Records contained in a dataset
BEGIN
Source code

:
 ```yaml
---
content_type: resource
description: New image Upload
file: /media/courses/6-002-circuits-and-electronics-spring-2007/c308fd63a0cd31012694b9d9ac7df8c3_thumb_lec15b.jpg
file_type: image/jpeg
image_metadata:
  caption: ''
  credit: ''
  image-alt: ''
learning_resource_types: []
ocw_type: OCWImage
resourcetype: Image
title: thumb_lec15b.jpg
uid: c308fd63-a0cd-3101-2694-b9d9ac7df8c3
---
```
END
BEGIN
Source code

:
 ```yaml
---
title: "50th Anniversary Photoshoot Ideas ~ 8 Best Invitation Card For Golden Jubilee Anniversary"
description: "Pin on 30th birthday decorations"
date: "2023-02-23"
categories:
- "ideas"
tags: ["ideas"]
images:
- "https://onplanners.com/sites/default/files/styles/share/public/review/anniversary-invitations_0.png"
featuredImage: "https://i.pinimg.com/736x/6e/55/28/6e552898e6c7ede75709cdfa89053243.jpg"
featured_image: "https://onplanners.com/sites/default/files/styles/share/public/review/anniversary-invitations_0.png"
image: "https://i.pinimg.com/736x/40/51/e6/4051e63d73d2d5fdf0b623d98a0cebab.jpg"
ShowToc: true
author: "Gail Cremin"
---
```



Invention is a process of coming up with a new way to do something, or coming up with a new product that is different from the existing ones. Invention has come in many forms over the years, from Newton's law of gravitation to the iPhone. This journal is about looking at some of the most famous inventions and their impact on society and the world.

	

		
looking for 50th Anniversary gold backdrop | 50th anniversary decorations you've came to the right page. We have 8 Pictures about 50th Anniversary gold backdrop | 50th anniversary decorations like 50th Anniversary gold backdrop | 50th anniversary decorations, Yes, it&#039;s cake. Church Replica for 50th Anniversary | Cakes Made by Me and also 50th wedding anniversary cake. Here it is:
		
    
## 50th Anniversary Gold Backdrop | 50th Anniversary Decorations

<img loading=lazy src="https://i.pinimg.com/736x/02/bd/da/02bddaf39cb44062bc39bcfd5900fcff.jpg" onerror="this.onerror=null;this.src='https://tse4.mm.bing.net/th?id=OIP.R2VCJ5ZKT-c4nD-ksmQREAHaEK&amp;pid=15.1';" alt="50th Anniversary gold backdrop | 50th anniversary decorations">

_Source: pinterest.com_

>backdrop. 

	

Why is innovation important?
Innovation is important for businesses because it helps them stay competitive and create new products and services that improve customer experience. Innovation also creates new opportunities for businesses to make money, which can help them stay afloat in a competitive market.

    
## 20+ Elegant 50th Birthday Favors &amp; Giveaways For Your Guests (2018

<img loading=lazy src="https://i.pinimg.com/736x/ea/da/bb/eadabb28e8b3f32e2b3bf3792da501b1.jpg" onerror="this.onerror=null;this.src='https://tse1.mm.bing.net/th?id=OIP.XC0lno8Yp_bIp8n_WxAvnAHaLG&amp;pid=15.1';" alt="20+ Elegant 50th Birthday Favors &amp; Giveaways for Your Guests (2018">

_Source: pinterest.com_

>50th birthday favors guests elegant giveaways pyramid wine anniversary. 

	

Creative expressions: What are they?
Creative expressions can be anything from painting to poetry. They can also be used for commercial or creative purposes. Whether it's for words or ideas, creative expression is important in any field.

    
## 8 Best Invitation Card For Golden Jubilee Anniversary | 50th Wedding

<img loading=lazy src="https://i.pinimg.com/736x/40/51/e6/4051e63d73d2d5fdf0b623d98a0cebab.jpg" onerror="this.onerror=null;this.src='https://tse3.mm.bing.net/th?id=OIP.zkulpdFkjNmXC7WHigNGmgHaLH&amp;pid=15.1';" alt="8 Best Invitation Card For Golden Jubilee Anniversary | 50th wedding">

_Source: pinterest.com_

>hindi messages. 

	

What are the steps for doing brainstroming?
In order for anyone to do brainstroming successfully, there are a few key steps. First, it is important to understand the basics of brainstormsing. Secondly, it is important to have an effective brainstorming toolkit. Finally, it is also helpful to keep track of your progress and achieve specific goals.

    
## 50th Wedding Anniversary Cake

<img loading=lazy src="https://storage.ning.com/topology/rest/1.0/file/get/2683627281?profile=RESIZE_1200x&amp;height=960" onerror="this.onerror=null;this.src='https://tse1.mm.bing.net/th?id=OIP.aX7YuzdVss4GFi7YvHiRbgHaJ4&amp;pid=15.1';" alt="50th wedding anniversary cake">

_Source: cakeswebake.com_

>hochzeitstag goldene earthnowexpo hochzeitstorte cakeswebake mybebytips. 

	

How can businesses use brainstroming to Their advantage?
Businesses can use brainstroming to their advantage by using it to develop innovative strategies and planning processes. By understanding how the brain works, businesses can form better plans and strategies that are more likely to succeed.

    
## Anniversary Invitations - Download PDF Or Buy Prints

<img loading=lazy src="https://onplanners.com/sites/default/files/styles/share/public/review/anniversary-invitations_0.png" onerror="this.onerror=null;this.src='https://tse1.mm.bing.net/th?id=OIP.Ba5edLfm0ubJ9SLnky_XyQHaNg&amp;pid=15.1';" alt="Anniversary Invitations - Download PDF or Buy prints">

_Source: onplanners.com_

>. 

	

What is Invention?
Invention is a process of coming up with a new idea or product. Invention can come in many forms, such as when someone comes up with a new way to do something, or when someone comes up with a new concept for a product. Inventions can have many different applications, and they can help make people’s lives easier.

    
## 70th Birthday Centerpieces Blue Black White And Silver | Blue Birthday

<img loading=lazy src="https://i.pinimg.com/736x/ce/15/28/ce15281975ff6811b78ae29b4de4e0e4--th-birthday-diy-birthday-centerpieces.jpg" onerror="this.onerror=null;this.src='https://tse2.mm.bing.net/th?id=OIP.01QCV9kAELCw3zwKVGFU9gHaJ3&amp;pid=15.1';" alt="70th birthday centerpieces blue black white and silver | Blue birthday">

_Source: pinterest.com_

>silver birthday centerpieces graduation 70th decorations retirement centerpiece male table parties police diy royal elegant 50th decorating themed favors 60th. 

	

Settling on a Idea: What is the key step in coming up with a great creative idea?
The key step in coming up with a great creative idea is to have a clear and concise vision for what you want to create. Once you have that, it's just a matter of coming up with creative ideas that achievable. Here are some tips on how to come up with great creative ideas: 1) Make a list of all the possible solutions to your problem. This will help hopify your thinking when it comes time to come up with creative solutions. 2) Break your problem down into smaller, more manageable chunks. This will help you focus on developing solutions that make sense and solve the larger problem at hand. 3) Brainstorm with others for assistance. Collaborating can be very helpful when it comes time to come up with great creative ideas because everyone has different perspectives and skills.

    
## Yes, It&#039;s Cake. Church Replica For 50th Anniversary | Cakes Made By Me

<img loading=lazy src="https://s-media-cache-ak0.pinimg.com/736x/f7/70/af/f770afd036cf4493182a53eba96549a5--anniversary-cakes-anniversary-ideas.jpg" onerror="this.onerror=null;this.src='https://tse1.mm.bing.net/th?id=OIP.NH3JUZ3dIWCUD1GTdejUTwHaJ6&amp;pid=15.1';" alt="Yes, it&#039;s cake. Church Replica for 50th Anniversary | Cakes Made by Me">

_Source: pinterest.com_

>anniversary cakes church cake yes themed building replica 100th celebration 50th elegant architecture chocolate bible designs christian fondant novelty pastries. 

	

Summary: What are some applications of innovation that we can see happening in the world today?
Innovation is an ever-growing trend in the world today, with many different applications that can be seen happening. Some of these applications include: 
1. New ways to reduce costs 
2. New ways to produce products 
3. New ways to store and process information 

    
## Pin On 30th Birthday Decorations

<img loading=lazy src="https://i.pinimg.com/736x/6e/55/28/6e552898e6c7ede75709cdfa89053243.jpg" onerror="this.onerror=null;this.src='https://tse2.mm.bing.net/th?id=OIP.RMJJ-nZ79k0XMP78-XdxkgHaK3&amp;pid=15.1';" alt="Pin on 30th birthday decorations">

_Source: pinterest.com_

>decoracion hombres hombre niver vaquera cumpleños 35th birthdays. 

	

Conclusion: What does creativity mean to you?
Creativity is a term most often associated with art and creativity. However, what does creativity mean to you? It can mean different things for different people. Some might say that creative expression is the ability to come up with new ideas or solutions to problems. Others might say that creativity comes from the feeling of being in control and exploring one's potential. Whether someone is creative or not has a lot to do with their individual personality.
END
■ DIRECTIONS
Find the lines that mention "make" in the entries and show them.

■ ANSWER
Innovation is important for businesses because it helps them stay competitive and create new products and services that improve customer experience. Innovation also creates new opportunities for businesses to make money, which can help them stay afloat in a competitive market.
Invention is a process of coming up with a new idea or product. Invention can come in many forms, such as when someone comes up with a new way to do something, or when someone comes up with a new concept for a product. Inventions can have many different applications, and they can help make people’s lives easier.
The key step in coming up with a great creative idea is to have a clear and concise vision for what you want to create. Once you have that, it's just a matter of coming up with creative ideas that achievable. Here are some tips on how to come up with great creative ideas: 1) Make a list of all the possible solutions to your problem. This will help hopify your thinking when it comes time to come up with creative solutions. 2) Break your problem down into smaller, more manageable chunks. This will help you focus on developing solutions that make sense and solve the larger problem at hand. 3) Brainstorm with others for assistance. Collaborating can be very helpful when it comes time to come up with great creative ideas because everyone has different perspectives and skills.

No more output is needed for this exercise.